(Data records Opens)

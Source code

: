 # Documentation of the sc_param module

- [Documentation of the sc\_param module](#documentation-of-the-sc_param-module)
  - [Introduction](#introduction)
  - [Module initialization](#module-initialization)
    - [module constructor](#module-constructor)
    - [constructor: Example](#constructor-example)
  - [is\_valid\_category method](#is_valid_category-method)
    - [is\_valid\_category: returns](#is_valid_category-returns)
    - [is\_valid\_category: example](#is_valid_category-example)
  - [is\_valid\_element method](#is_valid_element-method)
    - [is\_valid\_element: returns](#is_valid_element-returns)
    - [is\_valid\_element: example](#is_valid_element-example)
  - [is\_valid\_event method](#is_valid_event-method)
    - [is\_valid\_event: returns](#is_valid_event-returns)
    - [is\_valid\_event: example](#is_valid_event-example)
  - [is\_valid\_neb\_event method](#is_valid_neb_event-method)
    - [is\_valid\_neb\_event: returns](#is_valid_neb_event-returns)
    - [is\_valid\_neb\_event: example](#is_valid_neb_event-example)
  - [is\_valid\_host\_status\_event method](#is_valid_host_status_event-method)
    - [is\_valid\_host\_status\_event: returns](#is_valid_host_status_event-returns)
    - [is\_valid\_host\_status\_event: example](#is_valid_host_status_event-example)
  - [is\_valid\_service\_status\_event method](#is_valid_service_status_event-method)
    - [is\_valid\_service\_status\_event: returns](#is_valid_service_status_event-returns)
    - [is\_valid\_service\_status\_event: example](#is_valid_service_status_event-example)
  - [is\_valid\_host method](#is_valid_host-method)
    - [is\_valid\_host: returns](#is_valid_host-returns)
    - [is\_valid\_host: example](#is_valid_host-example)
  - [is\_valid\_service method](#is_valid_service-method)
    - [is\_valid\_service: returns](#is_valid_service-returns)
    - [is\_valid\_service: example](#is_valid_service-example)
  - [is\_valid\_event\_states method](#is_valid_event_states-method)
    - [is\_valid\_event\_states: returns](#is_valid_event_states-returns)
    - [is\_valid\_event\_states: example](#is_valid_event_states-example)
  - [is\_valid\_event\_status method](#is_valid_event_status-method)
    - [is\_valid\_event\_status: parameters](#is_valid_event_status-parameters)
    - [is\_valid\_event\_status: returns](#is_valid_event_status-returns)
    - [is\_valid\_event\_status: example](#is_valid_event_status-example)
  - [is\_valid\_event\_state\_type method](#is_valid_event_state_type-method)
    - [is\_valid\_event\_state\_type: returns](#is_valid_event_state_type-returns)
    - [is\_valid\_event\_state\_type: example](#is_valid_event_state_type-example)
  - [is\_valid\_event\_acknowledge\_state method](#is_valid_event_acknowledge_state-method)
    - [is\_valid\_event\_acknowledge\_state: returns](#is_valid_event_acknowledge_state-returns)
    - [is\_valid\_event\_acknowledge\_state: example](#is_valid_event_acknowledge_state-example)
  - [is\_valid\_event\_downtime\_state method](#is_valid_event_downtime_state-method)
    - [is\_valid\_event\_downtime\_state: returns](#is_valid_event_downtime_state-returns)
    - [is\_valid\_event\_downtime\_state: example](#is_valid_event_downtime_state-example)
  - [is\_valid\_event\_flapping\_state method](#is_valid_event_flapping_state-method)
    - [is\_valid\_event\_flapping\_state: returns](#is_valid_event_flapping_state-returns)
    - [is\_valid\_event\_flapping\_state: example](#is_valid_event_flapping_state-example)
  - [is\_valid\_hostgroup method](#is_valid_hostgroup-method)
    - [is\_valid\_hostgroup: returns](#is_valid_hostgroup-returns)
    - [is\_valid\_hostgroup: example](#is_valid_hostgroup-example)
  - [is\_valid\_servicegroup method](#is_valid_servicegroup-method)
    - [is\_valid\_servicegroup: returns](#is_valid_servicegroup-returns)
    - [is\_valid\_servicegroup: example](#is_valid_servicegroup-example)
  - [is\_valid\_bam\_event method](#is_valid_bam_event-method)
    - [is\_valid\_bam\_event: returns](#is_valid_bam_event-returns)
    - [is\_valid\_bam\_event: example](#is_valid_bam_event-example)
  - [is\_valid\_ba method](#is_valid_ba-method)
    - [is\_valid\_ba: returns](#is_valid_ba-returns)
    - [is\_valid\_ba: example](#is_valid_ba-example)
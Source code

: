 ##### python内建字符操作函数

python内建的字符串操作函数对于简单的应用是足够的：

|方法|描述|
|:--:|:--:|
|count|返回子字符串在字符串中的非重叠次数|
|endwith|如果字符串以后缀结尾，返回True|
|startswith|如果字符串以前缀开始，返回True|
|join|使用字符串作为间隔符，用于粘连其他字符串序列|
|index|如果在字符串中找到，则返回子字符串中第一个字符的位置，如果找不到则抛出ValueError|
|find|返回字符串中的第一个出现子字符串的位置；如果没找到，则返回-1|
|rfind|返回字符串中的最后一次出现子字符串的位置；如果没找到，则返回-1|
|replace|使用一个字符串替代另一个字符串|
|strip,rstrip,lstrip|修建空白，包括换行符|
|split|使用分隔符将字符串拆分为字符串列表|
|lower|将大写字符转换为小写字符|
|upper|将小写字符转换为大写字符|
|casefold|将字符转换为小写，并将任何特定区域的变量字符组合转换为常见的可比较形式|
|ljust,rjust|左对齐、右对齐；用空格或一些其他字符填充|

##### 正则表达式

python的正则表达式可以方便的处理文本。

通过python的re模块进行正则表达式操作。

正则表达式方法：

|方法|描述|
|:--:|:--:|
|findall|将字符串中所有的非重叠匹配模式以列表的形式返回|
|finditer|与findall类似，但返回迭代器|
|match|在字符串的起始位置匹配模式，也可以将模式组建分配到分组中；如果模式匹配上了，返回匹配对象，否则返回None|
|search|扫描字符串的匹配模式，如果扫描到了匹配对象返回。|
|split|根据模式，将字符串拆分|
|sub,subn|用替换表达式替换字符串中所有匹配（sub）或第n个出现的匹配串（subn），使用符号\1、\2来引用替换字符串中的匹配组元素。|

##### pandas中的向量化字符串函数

(Data records Closes)

Begin at the first line of the material above. Transcribe each line exactly, ending with the line that contains "- [module constructor](#module-constructor)".

Source code

: # Documentation of the sc_param module

- [Documentation of the sc\_param module](#documentation-of-the-sc_param-module)
  - [Introduction](#introduction)
  - [Module initialization](#module-initialization)
    - [module constructor](#module-constructor)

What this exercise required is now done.